Segment Start: RECORDS SHOWN

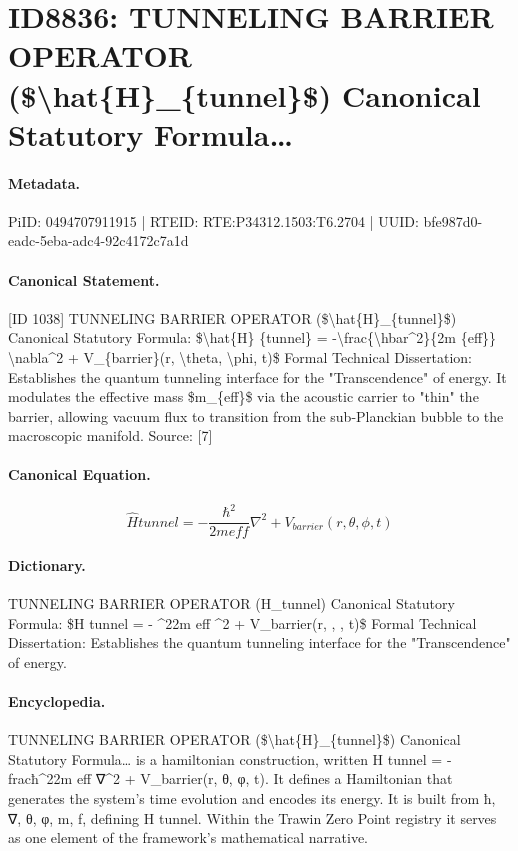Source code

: \section*{ID8836: TUNNELING BARRIER OPERATOR (\$\textbackslash{}hat\{H\}\_\{tunnel\}\$) Canonical Statutory Formula…}
\paragraph{Metadata.}
PiID: 0494707911915 | RTEID: RTE:P34312.1503:T6.2704 | UUID: bfe987d0-eadc-5eba-adc4-92c4172c7a1d

\paragraph{Canonical Statement.}
[ID 1038] TUNNELING BARRIER OPERATOR (\$\textbackslash{}hat\{H\}\_\{tunnel\}\$) Canonical Statutory Formula: \$\textbackslash{}hat\{H\} \{tunnel\} = -\textbackslash{}frac\{\textbackslash{}hbar\textasciicircum{}2\}\{2m \{eff\}\} \textbackslash{}nabla\textasciicircum{}2 + V\_\{barrier\}(r, \textbackslash{}theta, \textbackslash{}phi, t)\$ Formal Technical Dissertation: Establishes the quantum tunneling interface for the "Transcendence" of energy. It modulates the effective mass \$m\_\{eff\}\$ via the acoustic carrier to "thin" the barrier, allowing vacuum flux to transition from the sub-Planckian bubble to the macroscopic manifold. Source: [7]

\paragraph{Canonical Equation.}
\[
\hat{H} {tunnel} = -\frac{\hbar^2}{2m {eff}} \nabla^2 + V_{barrier}(r, \theta, \phi, t)
\]

\paragraph{Dictionary.}
TUNNELING BARRIER OPERATOR (H\_tunnel) Canonical Statutory Formula: \$H tunnel = - \textasciicircum{}22m eff \textasciicircum{}2 + V\_barrier(r, , , t)\$ Formal Technical Dissertation: Establishes the quantum tunneling interface for the "Transcendence" of energy.

\paragraph{Encyclopedia.}
TUNNELING BARRIER OPERATOR (\$\textbackslash{}hat\{H\}\_\{tunnel\}\$) Canonical Statutory Formula… is a hamiltonian construction, written H tunnel = -fracħ\textasciicircum{}22m eff ∇\textasciicircum{}2 + V\_barrier(r, θ, φ, t). It defines a Hamiltonian that generates the system's time evolution and encodes its energy. It is built from ħ, ∇, θ, φ, m, f, defining H tunnel. Within the Trawin Zero Point registry it serves as one element of the framework's mathematical narrative.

Segment End: RECORDS SHOWN

**WORK ORDER:** Set down every entry exactly; omit the pictures.

**SOLUTION FOR THIS TASK:**
Source code

: \section*{ID8836: TUNNELING BARRIER OPERATOR (\$\textbackslash{}hat\{H\}\_\{tunnel\}\$) Canonical Statutory Formula…}
\paragraph{Metadata.}
PiID: 0494707911915 | RTEID: RTE:P34312.1503:T6.2704 | UUID: bfe987d0-eadc-5eba-adc4-92c4172c7a1d

\paragraph{Canonical Statement.}
[ID 1038] TUNNELING BARRIER OPERATOR (\$\textbackslash{}hat\{H\}\_\{tunnel\}\$) Canonical Statutory Formula: \$\textbackslash{}hat\{H\} \{tunnel\} = -\textbackslash{}frac\{\textbackslash{}hbar\textasciicircum{}2\}\{2m \{eff\}\} \textbackslash{}nabla\textasciicircum{}2 + V\_\{barrier\}(r, \textbackslash{}theta, \textbackslash{}phi, t)\$ Formal Technical Dissertation: Establishes the quantum tunneling interface for the "Transcendence" of energy. It modulates the effective mass \$m\_\{eff\}\$ via the acoustic carrier to "thin" the barrier, allowing vacuum flux to transition from the sub-Planckian bubble to the macroscopic manifold. Source: [7]

\paragraph{Canonical Equation.}
\[
\hat{H} {tunnel} = -\frac{\hbar^2}{2m {eff}} \nabla^2 + V_{barrier}(r, \theta, \phi, t)
\]

\paragraph{Dictionary.}
TUNNELING BARRIER OPERATOR (H\_tunnel) Canonical Statutory Formula: \$H tunnel = - \textasciicircum{}22m eff \textasciicircum{}2 + V\_barrier(r, , , t)\$ Formal Technical Dissertation: Establishes the quantum tunneling interface for the "Transcendence" of energy.

\paragraph{Encyclopedia.}
TUNNELING BARRIER OPERATOR (\$\textbackslash{}hat\{H\}\_\{tunnel\}\$) Canonical Statutory Formula… is a hamiltonian construction, written H tunnel = -fracħ\textasciicircum{}22m eff ∇\textasciicircum{}2 + V\_barrier(r, θ, φ, t). It defines a Hamiltonian that generates the system's time evolution and encodes its energy. It is built from ħ, ∇, θ, φ, m, f, defining H tunnel. Within the Trawin Zero Point registry it serves as one element of the framework's mathematical narrative.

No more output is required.